Final answer:
Helicase is responsible for unwinding the DNA double helix and initiating the formation of replication forks, where DNA replication occurs. Mutations in helicase can prevent the replication fork formation and stop DNA replication. Topoisomerases, single-stranded binding proteins, and DNA ligase work in concert at the replication fork for the synthesis and stabilization of DNA.
Step-by-step explanation:
The role of helicase and replication forks are closely linked in DNA replication. Helicase is an enzyme that uses the energy from ATP hydrolysis to separate the two DNA strands at the origin of replication. This separation by helicase leads to the formation of Y-shaped structures known as replication forks, where the DNA replication process occurs. These replication forks allow for the synthesis of new DNA strands by providing a single-stranded template for enzymes like DNA polymerases. If helicase is mutated, the DNA strands will not be unwound, and replication forks will not be formed, effectively halting DNA replication at its initial stage.

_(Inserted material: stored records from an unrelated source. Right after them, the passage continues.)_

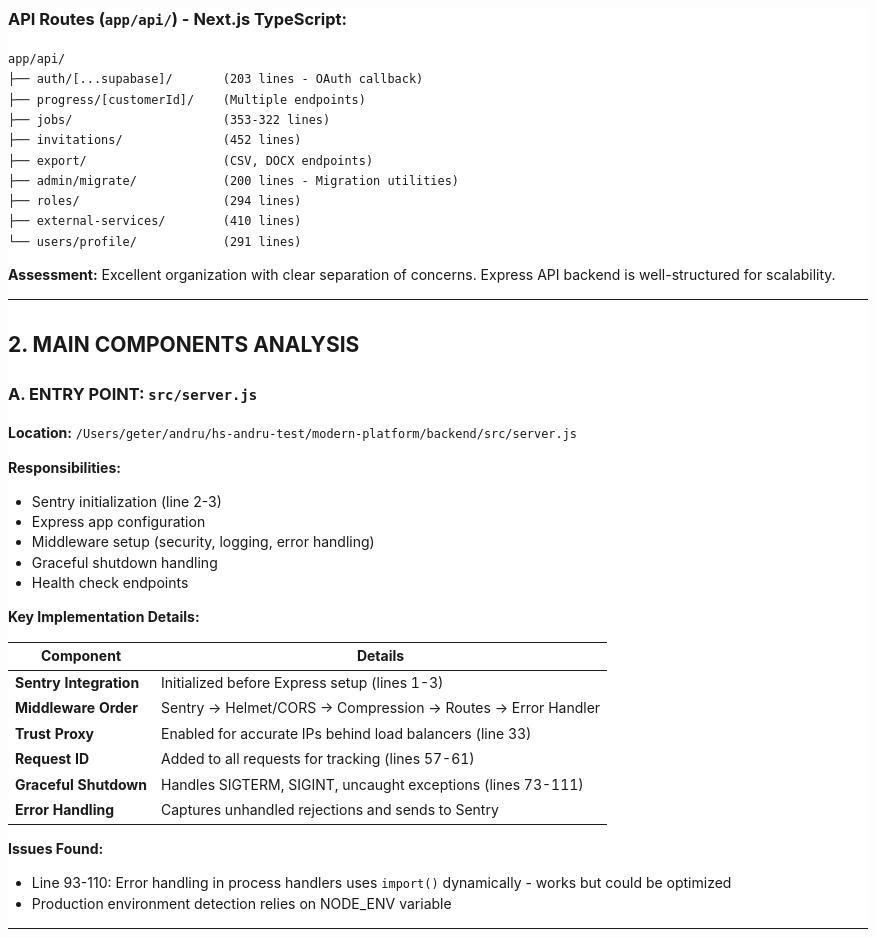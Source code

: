 ### API Routes (`app/api/`) - Next.js TypeScript:
```
app/api/
├── auth/[...supabase]/       (203 lines - OAuth callback)
├── progress/[customerId]/    (Multiple endpoints)
├── jobs/                     (353-322 lines)
├── invitations/              (452 lines)
├── export/                   (CSV, DOCX endpoints)
├── admin/migrate/            (200 lines - Migration utilities)
├── roles/                    (294 lines)
├── external-services/        (410 lines)
└── users/profile/            (291 lines)
```

**Assessment:** Excellent organization with clear separation of concerns. Express API backend is well-structured for scalability.

---

## 2. MAIN COMPONENTS ANALYSIS

### A. ENTRY POINT: `src/server.js`

**Location:** `/Users/geter/andru/hs-andru-test/modern-platform/backend/src/server.js`

**Responsibilities:**
- Sentry initialization (line 2-3)
- Express app configuration
- Middleware setup (security, logging, error handling)
- Graceful shutdown handling
- Health check endpoints

**Key Implementation Details:**

| Component | Details |
|-----------|---------|
| **Sentry Integration** | Initialized before Express setup (lines 1-3) |
| **Middleware Order** | Sentry → Helmet/CORS → Compression → Routes → Error Handler |
| **Trust Proxy** | Enabled for accurate IPs behind load balancers (line 33) |
| **Request ID** | Added to all requests for tracking (lines 57-61) |
| **Graceful Shutdown** | Handles SIGTERM, SIGINT, uncaught exceptions (lines 73-111) |
| **Error Handling** | Captures unhandled rejections and sends to Sentry |

**Issues Found:**
- Line 93-110: Error handling in process handlers uses `import()` dynamically - works but could be optimized
- Production environment detection relies on NODE_ENV variable

---
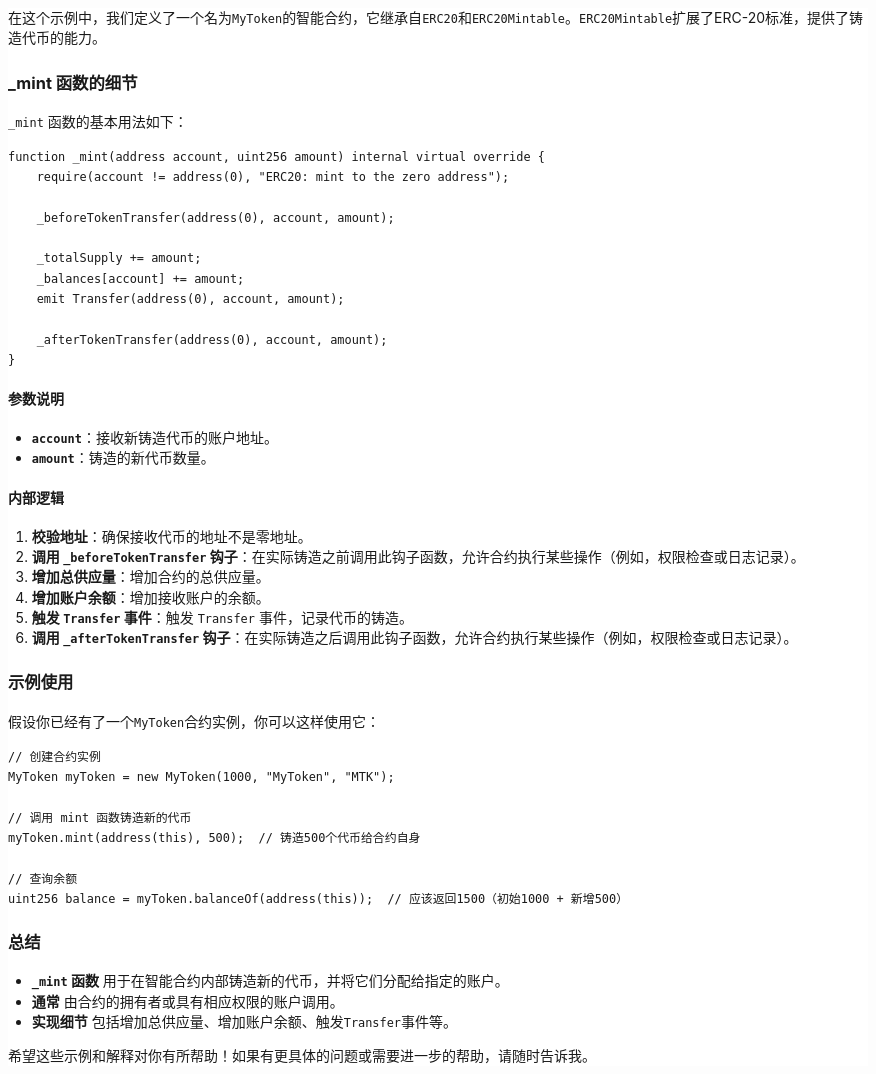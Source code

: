 在这个示例中，我们定义了一个名为`MyToken`的智能合约，它继承自`ERC20`和`ERC20Mintable`。`ERC20Mintable`扩展了ERC-20标准，提供了铸造代币的能力。

### _mint 函数的细节
`_mint` 函数的基本用法如下：

```solidity
function _mint(address account, uint256 amount) internal virtual override {
    require(account != address(0), "ERC20: mint to the zero address");

    _beforeTokenTransfer(address(0), account, amount);

    _totalSupply += amount;
    _balances[account] += amount;
    emit Transfer(address(0), account, amount);

    _afterTokenTransfer(address(0), account, amount);
}
```

#### 参数说明
- **`account`**：接收新铸造代币的账户地址。
- **`amount`**：铸造的新代币数量。

#### 内部逻辑
1. **校验地址**：确保接收代币的地址不是零地址。
2. **调用 `_beforeTokenTransfer` 钩子**：在实际铸造之前调用此钩子函数，允许合约执行某些操作（例如，权限检查或日志记录）。
3. **增加总供应量**：增加合约的总供应量。
4. **增加账户余额**：增加接收账户的余额。
5. **触发 `Transfer` 事件**：触发 `Transfer` 事件，记录代币的铸造。
6. **调用 `_afterTokenTransfer` 钩子**：在实际铸造之后调用此钩子函数，允许合约执行某些操作（例如，权限检查或日志记录）。

### 示例使用
假设你已经有了一个`MyToken`合约实例，你可以这样使用它：

```solidity
// 创建合约实例
MyToken myToken = new MyToken(1000, "MyToken", "MTK");

// 调用 mint 函数铸造新的代币
myToken.mint(address(this), 500);  // 铸造500个代币给合约自身

// 查询余额
uint256 balance = myToken.balanceOf(address(this));  // 应该返回1500（初始1000 + 新增500）
```

### 总结
- **`_mint` 函数** 用于在智能合约内部铸造新的代币，并将它们分配给指定的账户。
- **通常** 由合约的拥有者或具有相应权限的账户调用。
- **实现细节** 包括增加总供应量、增加账户余额、触发`Transfer`事件等。

希望这些示例和解释对你有所帮助！如果有更具体的问题或需要进一步的帮助，请随时告诉我。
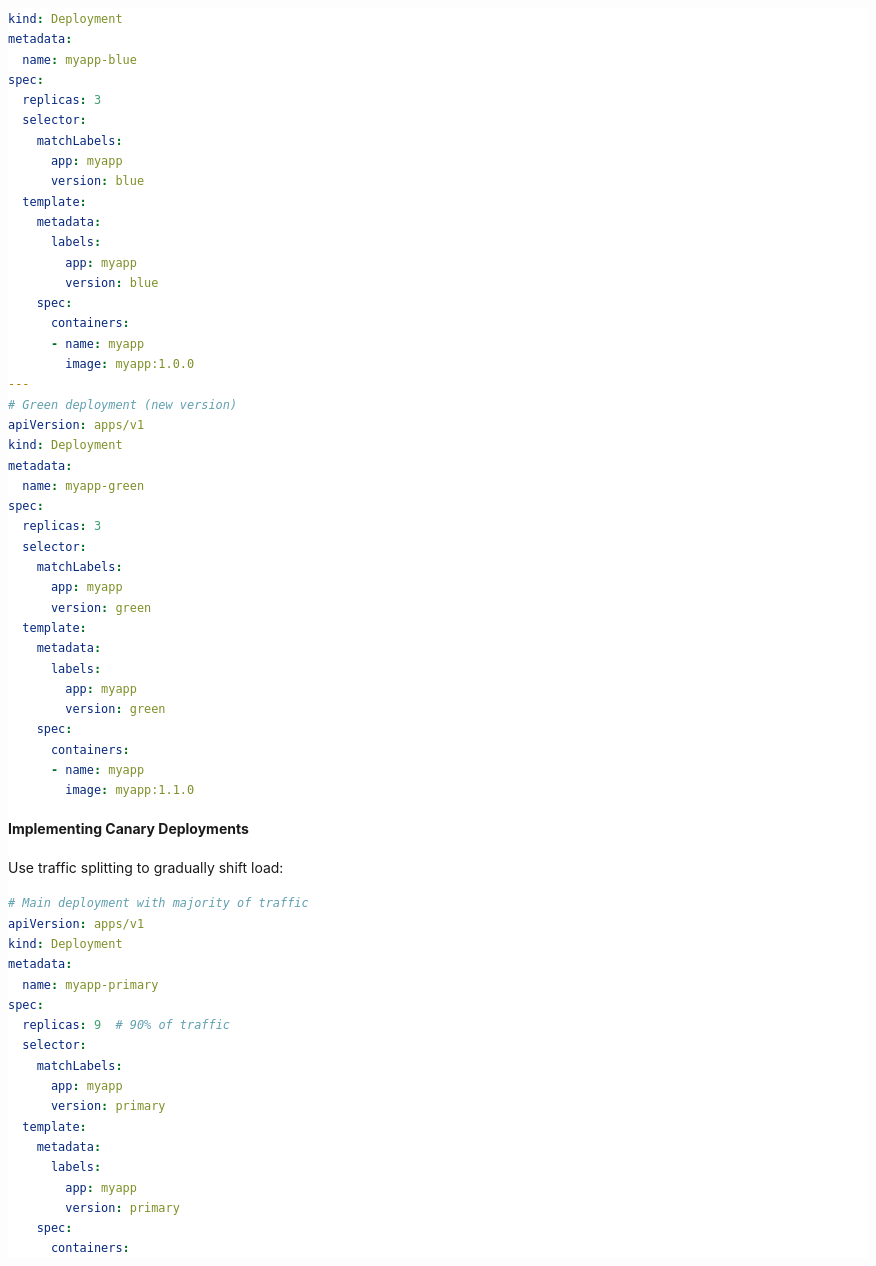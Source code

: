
 ```yaml
kind: Deployment
metadata:
  name: myapp-blue
spec:
  replicas: 3
  selector:
    matchLabels:
      app: myapp
      version: blue
  template:
    metadata:
      labels:
        app: myapp
        version: blue
    spec:
      containers:
      - name: myapp
        image: myapp:1.0.0
---
# Green deployment (new version)
apiVersion: apps/v1
kind: Deployment
metadata:
  name: myapp-green
spec:
  replicas: 3
  selector:
    matchLabels:
      app: myapp
      version: green
  template:
    metadata:
      labels:
        app: myapp
        version: green
    spec:
      containers:
      - name: myapp
        image: myapp:1.1.0
```

#### Implementing Canary Deployments

Use traffic splitting to gradually shift load:

```yaml
# Main deployment with majority of traffic
apiVersion: apps/v1
kind: Deployment
metadata:
  name: myapp-primary
spec:
  replicas: 9  # 90% of traffic
  selector:
    matchLabels:
      app: myapp
      version: primary
  template:
    metadata:
      labels:
        app: myapp
        version: primary
    spec:
      containers:
```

Topoisomerases play a role ahead of the replication fork by cutting and rejoining the DNA's phosphate backbone to relieve supercoiling caused by unwinding. Single-stranded binding proteins stabilize the unwound DNA, and primase synthesizes an RNA primer which is extended by DNA polymerases to form new DNA strands. DNA ligase then seals the gaps between Okazaki fragments on the lagging strand, producing a continuous new strand.